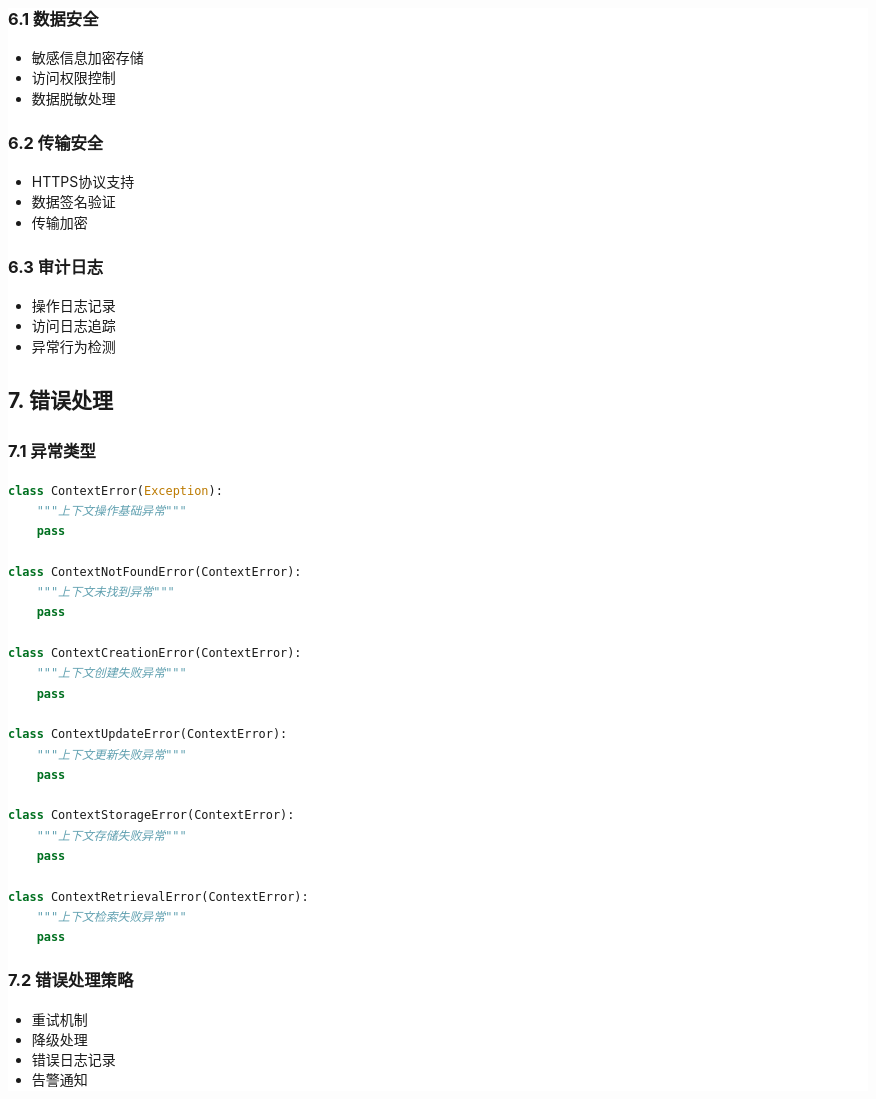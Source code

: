 ### 6.1 数据安全
- 敏感信息加密存储
- 访问权限控制
- 数据脱敏处理

### 6.2 传输安全
- HTTPS协议支持
- 数据签名验证
- 传输加密

### 6.3 审计日志
- 操作日志记录
- 访问日志追踪
- 异常行为检测

## 7. 错误处理

### 7.1 异常类型
```python
class ContextError(Exception):
    """上下文操作基础异常"""
    pass

class ContextNotFoundError(ContextError):
    """上下文未找到异常"""
    pass

class ContextCreationError(ContextError):
    """上下文创建失败异常"""
    pass

class ContextUpdateError(ContextError):
    """上下文更新失败异常"""
    pass

class ContextStorageError(ContextError):
    """上下文存储失败异常"""
    pass

class ContextRetrievalError(ContextError):
    """上下文检索失败异常"""
    pass
```

### 7.2 错误处理策略
- 重试机制
- 降级处理
- 错误日志记录
- 告警通知
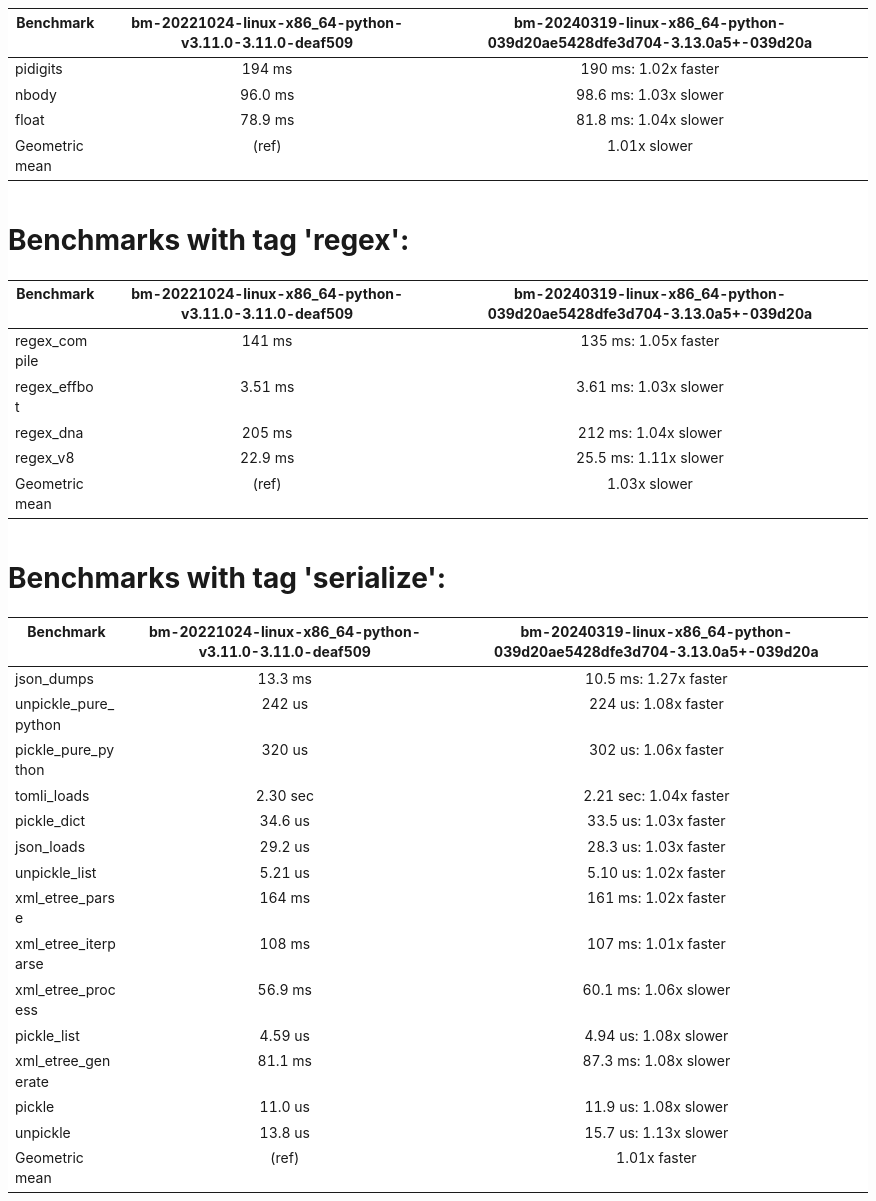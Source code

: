 | Benchmark      | bm-20221024-linux-x86_64-python-v3.11.0-3.11.0-deaf509 | bm-20240319-linux-x86_64-python-039d20ae5428dfe3d704-3.13.0a5+-039d20a |
|----------------|:------------------------------------------------------:|:----------------------------------------------------------------------:|
| pidigits       | 194 ms                                                 | 190 ms: 1.02x faster                                                   |
| nbody          | 96.0 ms                                                | 98.6 ms: 1.03x slower                                                  |
| float          | 78.9 ms                                                | 81.8 ms: 1.04x slower                                                  |
| Geometric mean | (ref)                                                  | 1.01x slower                                                           |

Benchmarks with tag 'regex':
============================

| Benchmark      | bm-20221024-linux-x86_64-python-v3.11.0-3.11.0-deaf509 | bm-20240319-linux-x86_64-python-039d20ae5428dfe3d704-3.13.0a5+-039d20a |
|----------------|:------------------------------------------------------:|:----------------------------------------------------------------------:|
| regex_compile  | 141 ms                                                 | 135 ms: 1.05x faster                                                   |
| regex_effbot   | 3.51 ms                                                | 3.61 ms: 1.03x slower                                                  |
| regex_dna      | 205 ms                                                 | 212 ms: 1.04x slower                                                   |
| regex_v8       | 22.9 ms                                                | 25.5 ms: 1.11x slower                                                  |
| Geometric mean | (ref)                                                  | 1.03x slower                                                           |

Benchmarks with tag 'serialize':
================================

| Benchmark            | bm-20221024-linux-x86_64-python-v3.11.0-3.11.0-deaf509 | bm-20240319-linux-x86_64-python-039d20ae5428dfe3d704-3.13.0a5+-039d20a |
|----------------------|:------------------------------------------------------:|:----------------------------------------------------------------------:|
| json_dumps           | 13.3 ms                                                | 10.5 ms: 1.27x faster                                                  |
| unpickle_pure_python | 242 us                                                 | 224 us: 1.08x faster                                                   |
| pickle_pure_python   | 320 us                                                 | 302 us: 1.06x faster                                                   |
| tomli_loads          | 2.30 sec                                               | 2.21 sec: 1.04x faster                                                 |
| pickle_dict          | 34.6 us                                                | 33.5 us: 1.03x faster                                                  |
| json_loads           | 29.2 us                                                | 28.3 us: 1.03x faster                                                  |
| unpickle_list        | 5.21 us                                                | 5.10 us: 1.02x faster                                                  |
| xml_etree_parse      | 164 ms                                                 | 161 ms: 1.02x faster                                                   |
| xml_etree_iterparse  | 108 ms                                                 | 107 ms: 1.01x faster                                                   |
| xml_etree_process    | 56.9 ms                                                | 60.1 ms: 1.06x slower                                                  |
| pickle_list          | 4.59 us                                                | 4.94 us: 1.08x slower                                                  |
| xml_etree_generate   | 81.1 ms                                                | 87.3 ms: 1.08x slower                                                  |
| pickle               | 11.0 us                                                | 11.9 us: 1.08x slower                                                  |
| unpickle             | 13.8 us                                                | 15.7 us: 1.13x slower                                                  |
| Geometric mean       | (ref)                                                  | 1.01x faster                                                           |
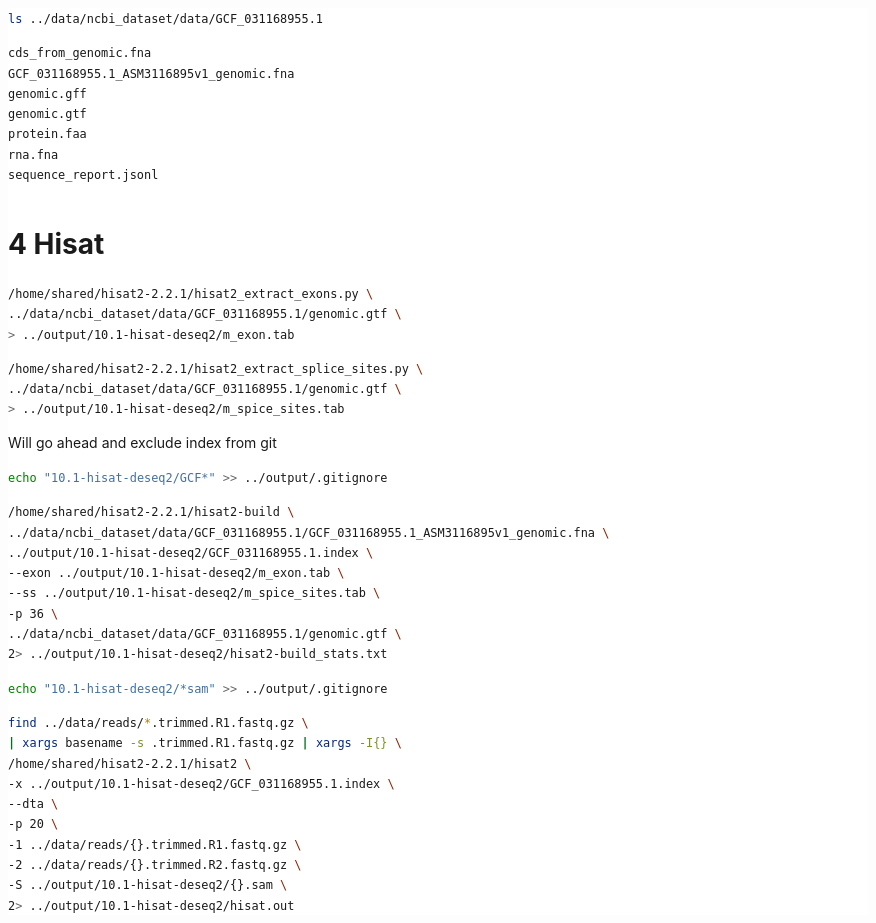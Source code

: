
 ``` bash
ls ../data/ncbi_dataset/data/GCF_031168955.1
```

    cds_from_genomic.fna
    GCF_031168955.1_ASM3116895v1_genomic.fna
    genomic.gff
    genomic.gtf
    protein.faa
    rna.fna
    sequence_report.jsonl

# 4 Hisat

``` bash
/home/shared/hisat2-2.2.1/hisat2_extract_exons.py \
../data/ncbi_dataset/data/GCF_031168955.1/genomic.gtf \
> ../output/10.1-hisat-deseq2/m_exon.tab
```

``` bash
/home/shared/hisat2-2.2.1/hisat2_extract_splice_sites.py \
../data/ncbi_dataset/data/GCF_031168955.1/genomic.gtf \
> ../output/10.1-hisat-deseq2/m_spice_sites.tab
```

Will go ahead and exclude index from git

``` bash
echo "10.1-hisat-deseq2/GCF*" >> ../output/.gitignore
```

``` bash
/home/shared/hisat2-2.2.1/hisat2-build \
../data/ncbi_dataset/data/GCF_031168955.1/GCF_031168955.1_ASM3116895v1_genomic.fna \
../output/10.1-hisat-deseq2/GCF_031168955.1.index \
--exon ../output/10.1-hisat-deseq2/m_exon.tab \
--ss ../output/10.1-hisat-deseq2/m_spice_sites.tab \
-p 36 \
../data/ncbi_dataset/data/GCF_031168955.1/genomic.gtf \
2> ../output/10.1-hisat-deseq2/hisat2-build_stats.txt
```

``` bash
echo "10.1-hisat-deseq2/*sam" >> ../output/.gitignore
```

``` bash
find ../data/reads/*.trimmed.R1.fastq.gz \
| xargs basename -s .trimmed.R1.fastq.gz | xargs -I{} \
/home/shared/hisat2-2.2.1/hisat2 \
-x ../output/10.1-hisat-deseq2/GCF_031168955.1.index \
--dta \
-p 20 \
-1 ../data/reads/{}.trimmed.R1.fastq.gz \
-2 ../data/reads/{}.trimmed.R2.fastq.gz \
-S ../output/10.1-hisat-deseq2/{}.sam \
2> ../output/10.1-hisat-deseq2/hisat.out
```
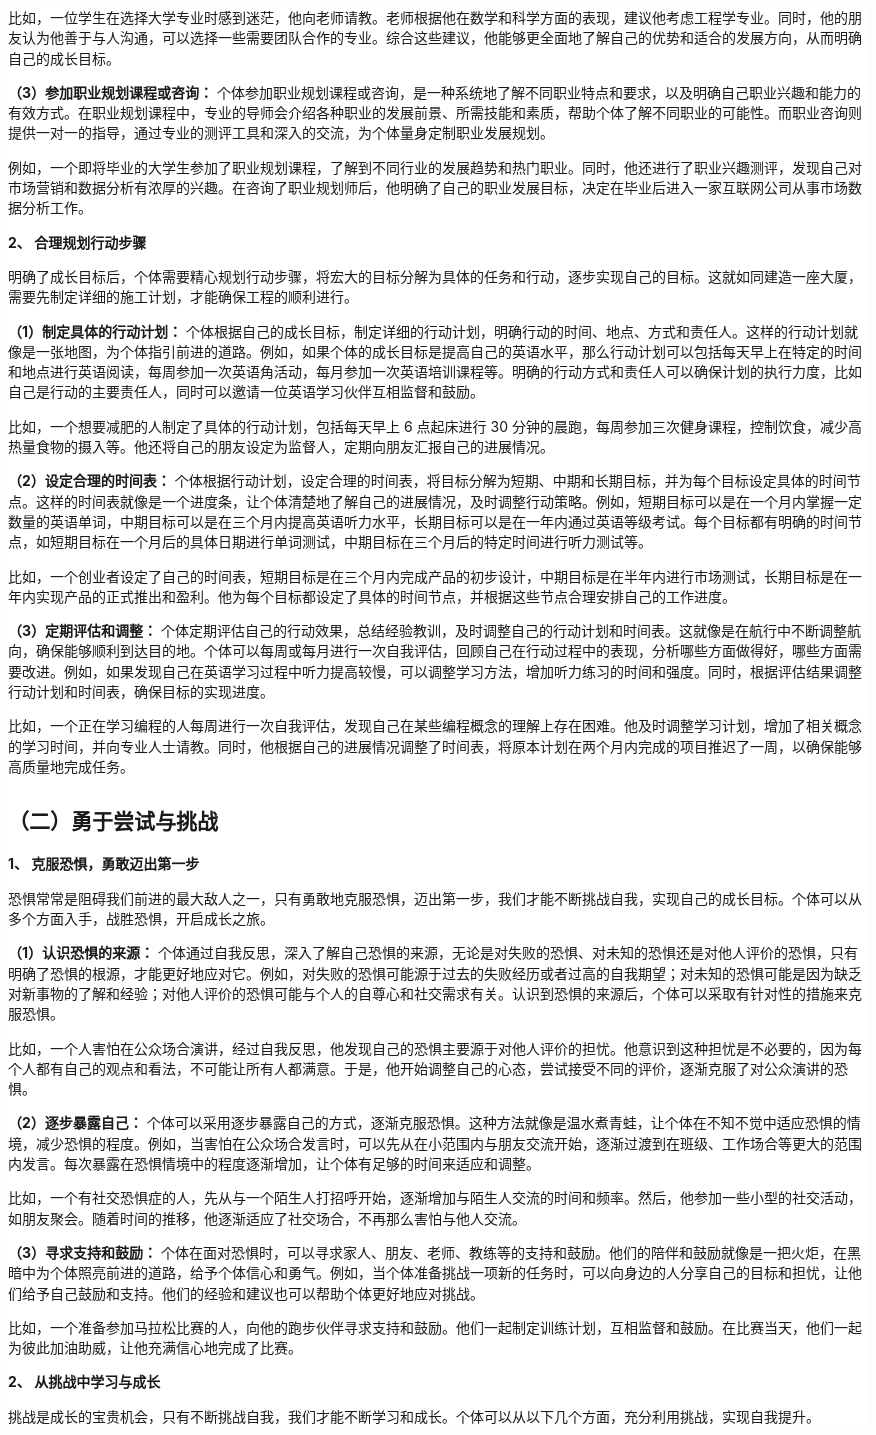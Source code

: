 比如，一位学生在选择大学专业时感到迷茫，他向老师请教。老师根据他在数学和科学方面的表现，建议他考虑工程学专业。同时，他的朋友认为他善于与人沟通，可以选择一些需要团队合作的专业。综合这些建议，他能够更全面地了解自己的优势和适合的发展方向，从而明确自己的成长目标。

**（3）参加职业规划课程或咨询：** 个体参加职业规划课程或咨询，是一种系统地了解不同职业特点和要求，以及明确自己职业兴趣和能力的有效方式。在职业规划课程中，专业的导师会介绍各种职业的发展前景、所需技能和素质，帮助个体了解不同职业的可能性。而职业咨询则提供一对一的指导，通过专业的测评工具和深入的交流，为个体量身定制职业发展规划。

例如，一个即将毕业的大学生参加了职业规划课程，了解到不同行业的发展趋势和热门职业。同时，他还进行了职业兴趣测评，发现自己对市场营销和数据分析有浓厚的兴趣。在咨询了职业规划师后，他明确了自己的职业发展目标，决定在毕业后进入一家互联网公司从事市场数据分析工作。

**2、 合理规划行动步骤** 

明确了成长目标后，个体需要精心规划行动步骤，将宏大的目标分解为具体的任务和行动，逐步实现自己的目标。这就如同建造一座大厦，需要先制定详细的施工计划，才能确保工程的顺利进行。

**（1）制定具体的行动计划：** 个体根据自己的成长目标，制定详细的行动计划，明确行动的时间、地点、方式和责任人。这样的行动计划就像是一张地图，为个体指引前进的道路。例如，如果个体的成长目标是提高自己的英语水平，那么行动计划可以包括每天早上在特定的时间和地点进行英语阅读，每周参加一次英语角活动，每月参加一次英语培训课程等。明确的行动方式和责任人可以确保计划的执行力度，比如自己是行动的主要责任人，同时可以邀请一位英语学习伙伴互相监督和鼓励。

比如，一个想要减肥的人制定了具体的行动计划，包括每天早上 6 点起床进行 30 分钟的晨跑，每周参加三次健身课程，控制饮食，减少高热量食物的摄入等。他还将自己的朋友设定为监督人，定期向朋友汇报自己的进展情况。

**（2）设定合理的时间表：** 个体根据行动计划，设定合理的时间表，将目标分解为短期、中期和长期目标，并为每个目标设定具体的时间节点。这样的时间表就像是一个进度条，让个体清楚地了解自己的进展情况，及时调整行动策略。例如，短期目标可以是在一个月内掌握一定数量的英语单词，中期目标可以是在三个月内提高英语听力水平，长期目标可以是在一年内通过英语等级考试。每个目标都有明确的时间节点，如短期目标在一个月后的具体日期进行单词测试，中期目标在三个月后的特定时间进行听力测试等。

比如，一个创业者设定了自己的时间表，短期目标是在三个月内完成产品的初步设计，中期目标是在半年内进行市场测试，长期目标是在一年内实现产品的正式推出和盈利。他为每个目标都设定了具体的时间节点，并根据这些节点合理安排自己的工作进度。

**（3）定期评估和调整：** 个体定期评估自己的行动效果，总结经验教训，及时调整自己的行动计划和时间表。这就像是在航行中不断调整航向，确保能够顺利到达目的地。个体可以每周或每月进行一次自我评估，回顾自己在行动过程中的表现，分析哪些方面做得好，哪些方面需要改进。例如，如果发现自己在英语学习过程中听力提高较慢，可以调整学习方法，增加听力练习的时间和强度。同时，根据评估结果调整行动计划和时间表，确保目标的实现进度。

比如，一个正在学习编程的人每周进行一次自我评估，发现自己在某些编程概念的理解上存在困难。他及时调整学习计划，增加了相关概念的学习时间，并向专业人士请教。同时，他根据自己的进展情况调整了时间表，将原本计划在两个月内完成的项目推迟了一周，以确保能够高质量地完成任务。

## （二）勇于尝试与挑战

**1、 克服恐惧，勇敢迈出第一步** 

恐惧常常是阻碍我们前进的最大敌人之一，只有勇敢地克服恐惧，迈出第一步，我们才能不断挑战自我，实现自己的成长目标。个体可以从多个方面入手，战胜恐惧，开启成长之旅。

**（1）认识恐惧的来源：** 个体通过自我反思，深入了解自己恐惧的来源，无论是对失败的恐惧、对未知的恐惧还是对他人评价的恐惧，只有明确了恐惧的根源，才能更好地应对它。例如，对失败的恐惧可能源于过去的失败经历或者过高的自我期望；对未知的恐惧可能是因为缺乏对新事物的了解和经验；对他人评价的恐惧可能与个人的自尊心和社交需求有关。认识到恐惧的来源后，个体可以采取有针对性的措施来克服恐惧。

比如，一个人害怕在公众场合演讲，经过自我反思，他发现自己的恐惧主要源于对他人评价的担忧。他意识到这种担忧是不必要的，因为每个人都有自己的观点和看法，不可能让所有人都满意。于是，他开始调整自己的心态，尝试接受不同的评价，逐渐克服了对公众演讲的恐惧。

**（2）逐步暴露自己：** 个体可以采用逐步暴露自己的方式，逐渐克服恐惧。这种方法就像是温水煮青蛙，让个体在不知不觉中适应恐惧的情境，减少恐惧的程度。例如，当害怕在公众场合发言时，可以先从在小范围内与朋友交流开始，逐渐过渡到在班级、工作场合等更大的范围内发言。每次暴露在恐惧情境中的程度逐渐增加，让个体有足够的时间来适应和调整。

比如，一个有社交恐惧症的人，先从与一个陌生人打招呼开始，逐渐增加与陌生人交流的时间和频率。然后，他参加一些小型的社交活动，如朋友聚会。随着时间的推移，他逐渐适应了社交场合，不再那么害怕与他人交流。

**（3）寻求支持和鼓励：** 个体在面对恐惧时，可以寻求家人、朋友、老师、教练等的支持和鼓励。他们的陪伴和鼓励就像是一把火炬，在黑暗中为个体照亮前进的道路，给予个体信心和勇气。例如，当个体准备挑战一项新的任务时，可以向身边的人分享自己的目标和担忧，让他们给予自己鼓励和支持。他们的经验和建议也可以帮助个体更好地应对挑战。

比如，一个准备参加马拉松比赛的人，向他的跑步伙伴寻求支持和鼓励。他们一起制定训练计划，互相监督和鼓励。在比赛当天，他们一起为彼此加油助威，让他充满信心地完成了比赛。

**2、 从挑战中学习与成长** 

挑战是成长的宝贵机会，只有不断挑战自我，我们才能不断学习和成长。个体可以从以下几个方面，充分利用挑战，实现自我提升。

■ Work required ■
Only the lines from the one bearing "恐惧常常是阻碍我们前进的最大" to the end of the material belong in the answer; set them down verbatim.

■ Result for this task ■
恐惧常常是阻碍我们前进的最大敌人之一，只有勇敢地克服恐惧，迈出第一步，我们才能不断挑战自我，实现自己的成长目标。个体可以从多个方面入手，战胜恐惧，开启成长之旅。

**（1）认识恐惧的来源：** 个体通过自我反思，深入了解自己恐惧的来源，无论是对失败的恐惧、对未知的恐惧还是对他人评价的恐惧，只有明确了恐惧的根源，才能更好地应对它。例如，对失败的恐惧可能源于过去的失败经历或者过高的自我期望；对未知的恐惧可能是因为缺乏对新事物的了解和经验；对他人评价的恐惧可能与个人的自尊心和社交需求有关。认识到恐惧的来源后，个体可以采取有针对性的措施来克服恐惧。

比如，一个人害怕在公众场合演讲，经过自我反思，他发现自己的恐惧主要源于对他人评价的担忧。他意识到这种担忧是不必要的，因为每个人都有自己的观点和看法，不可能让所有人都满意。于是，他开始调整自己的心态，尝试接受不同的评价，逐渐克服了对公众演讲的恐惧。

**（2）逐步暴露自己：** 个体可以采用逐步暴露自己的方式，逐渐克服恐惧。这种方法就像是温水煮青蛙，让个体在不知不觉中适应恐惧的情境，减少恐惧的程度。例如，当害怕在公众场合发言时，可以先从在小范围内与朋友交流开始，逐渐过渡到在班级、工作场合等更大的范围内发言。每次暴露在恐惧情境中的程度逐渐增加，让个体有足够的时间来适应和调整。

比如，一个有社交恐惧症的人，先从与一个陌生人打招呼开始，逐渐增加与陌生人交流的时间和频率。然后，他参加一些小型的社交活动，如朋友聚会。随着时间的推移，他逐渐适应了社交场合，不再那么害怕与他人交流。

**（3）寻求支持和鼓励：** 个体在面对恐惧时，可以寻求家人、朋友、老师、教练等的支持和鼓励。他们的陪伴和鼓励就像是一把火炬，在黑暗中为个体照亮前进的道路，给予个体信心和勇气。例如，当个体准备挑战一项新的任务时，可以向身边的人分享自己的目标和担忧，让他们给予自己鼓励和支持。他们的经验和建议也可以帮助个体更好地应对挑战。

比如，一个准备参加马拉松比赛的人，向他的跑步伙伴寻求支持和鼓励。他们一起制定训练计划，互相监督和鼓励。在比赛当天，他们一起为彼此加油助威，让他充满信心地完成了比赛。

**2、 从挑战中学习与成长** 

挑战是成长的宝贵机会，只有不断挑战自我，我们才能不断学习和成长。个体可以从以下几个方面，充分利用挑战，实现自我提升。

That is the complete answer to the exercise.